How Do You Declare the Winner of Your A/B Test?
When declaring a winner it has to be statistically valid. In other words, there has to be a significant enough difference, that you really set a new course in whatever you do.
To understand the statistical significance of your A/B test you have to remember 3 specific parameters:
Sample Size
Test Size
Confidence
Make sure you’re testing something that can actually have an impact.
A smart and well-thought-out test is important, you want to learn something, even if you fail.
Below is a lightly edited transcript of Episode 31 of the Inevitable Success Podcast.
Transcript:
Damian: Today’s episode is about different ways that you can test to improve your marking program. So for example, you know, we’re big proponents of the champion/challenger methodology, basically always having an incumbent winning approach to all of your marketing that you’re constantly challenging and we always prefer to do this in a testable format. Now that said, sometimes the metrics that come back not so clear, sometimes you look at the wrong metrics. So today we want to go a little bit deeper as to how would you determine if you have a winner or not?
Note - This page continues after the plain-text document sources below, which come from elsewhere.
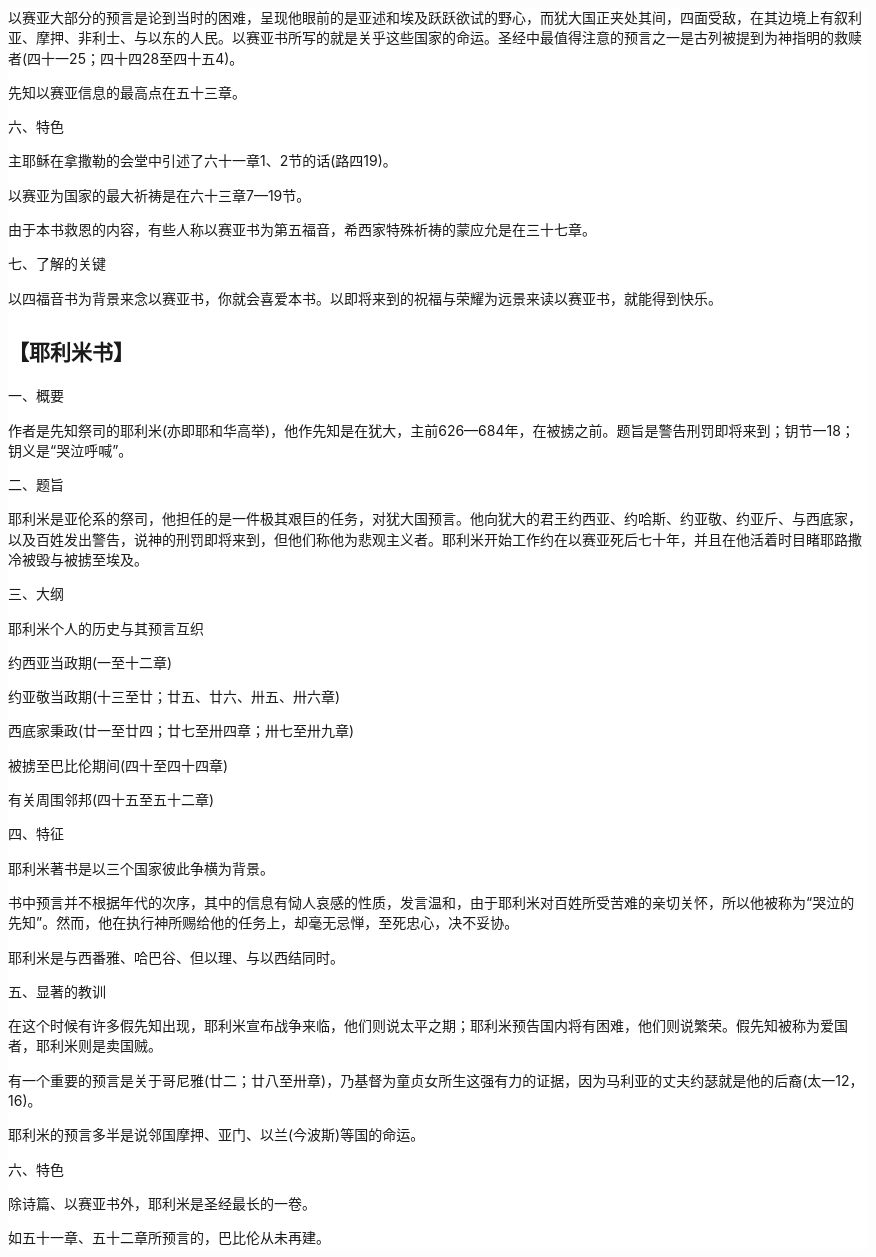 以赛亚大部分的预言是论到当时的困难，呈现他眼前的是亚述和埃及跃跃欲试的野心，而犹大国正夹处其间，四面受敌，在其边境上有叙利亚、摩押、非利士、与以东的人民。以赛亚书所写的就是关乎这些国家的命运。圣经中最值得注意的预言之一是古列被提到为神指明的救赎者(四十一25；四十四28至四十五4)。

先知以赛亚信息的最高点在五十三章。

六、特色

主耶稣在拿撒勒的会堂中引述了六十一章1、2节的话(路四19)。

以赛亚为国家的最大祈祷是在六十三章7—19节。

由于本书救恩的内容，有些人称以赛亚书为第五福音，希西家特殊祈祷的蒙应允是在三十七章。

七、了解的关键

以四福音书为背景来念以赛亚书，你就会喜爱本书。以即将来到的祝福与荣耀为远景来读以赛亚书，就能得到快乐。

## 【耶利米书】

一、概要

作者是先知祭司的耶利米(亦即耶和华高举)，他作先知是在犹大，主前626—684年，在被掳之前。题旨是警告刑罚即将来到；钥节一18；钥义是“哭泣呼喊”。

二、题旨

耶利米是亚伦系的祭司，他担任的是一件极其艰巨的任务，对犹大国预言。他向犹大的君王约西亚、约哈斯、约亚敬、约亚斤、与西底家，以及百姓发出警告，说神的刑罚即将来到，但他们称他为悲观主义者。耶利米开始工作约在以赛亚死后七十年，并且在他活着时目睹耶路撒冷被毁与被掳至埃及。

三、大纲

耶利米个人的历史与其预言互织

约西亚当政期(一至十二章)

约亚敬当政期(十三至廿；廿五、廿六、卅五、卅六章)

西底家秉政(廿一至廿四；廿七至卅四章；卅七至卅九章)

被掳至巴比伦期间(四十至四十四章)

有关周围邻邦(四十五至五十二章)

四、特征

耶利米著书是以三个国家彼此争横为背景。

书中预言并不根据年代的次序，其中的信息有恸人哀感的性质，发言温和，由于耶利米对百姓所受苦难的亲切关怀，所以他被称为“哭泣的先知”。然而，他在执行神所赐给他的任务上，却毫无忌惮，至死忠心，决不妥协。

耶利米是与西番雅、哈巴谷、但以理、与以西结同时。

五、显著的教训

在这个时候有许多假先知出现，耶利米宣布战争来临，他们则说太平之期；耶利米预告国内将有困难，他们则说繁荣。假先知被称为爱国者，耶利米则是卖国贼。

有一个重要的预言是关于哥尼雅(廿二；廿八至卅章)，乃基督为童贞女所生这强有力的证据，因为马利亚的丈夫约瑟就是他的后裔(太一12，16)。

耶利米的预言多半是说邻国摩押、亚门、以兰(今波斯)等国的命运。

六、特色

除诗篇、以赛亚书外，耶利米是圣经最长的一卷。

如五十一章、五十二章所预言的，巴比伦从未再建。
Stephen: Of course, and I’ve been saying this for a long time, that test results are not baseball scores. In a baseball match, with the World Series going on right now, well if you won by one run that’s fine. It’s a one-run game, maybe it was a pitcher’s duel. But in testing it’s not like that, it has to be statistically valid. In other words, there has to be a significant enough difference, that you really set a new course in whenever you do.
Damian: So the takeaway is, just because you have a test that would have won a baseball game doesn’t mean that you actually have a winning idea.
Stephen: I call it conclusive evidence that you have a winner.
Damian: So I’ve totally experienced this myself, you know, I’ve run probably hundreds of tests in order for types of medians at this point. Actually, the most common result that I have found, especially if the test is not aggressive enough, is inconclusive. It’s a very common result. You know, me personally when I’m working on optimizing things, I actually love to go after bold aggressive changes, and here’s why. When you’re testing, the fact you’re testing, you’re already managing the risk of rolling out a bad idea.
Stephen: OK. Hopefully, it doesn’t stink too much.
Damian: Well yeah but you’re going to not necessarily roll out to everybody, you can manage that too. But, you know, I love the idea of actually avoiding having inconclusive tests. I either want something to work phenomenally or prove that I should never do that again quickly. And I think when you look for things that can have big changes, the odds of learning nothing and just spinning your wheels go down from there.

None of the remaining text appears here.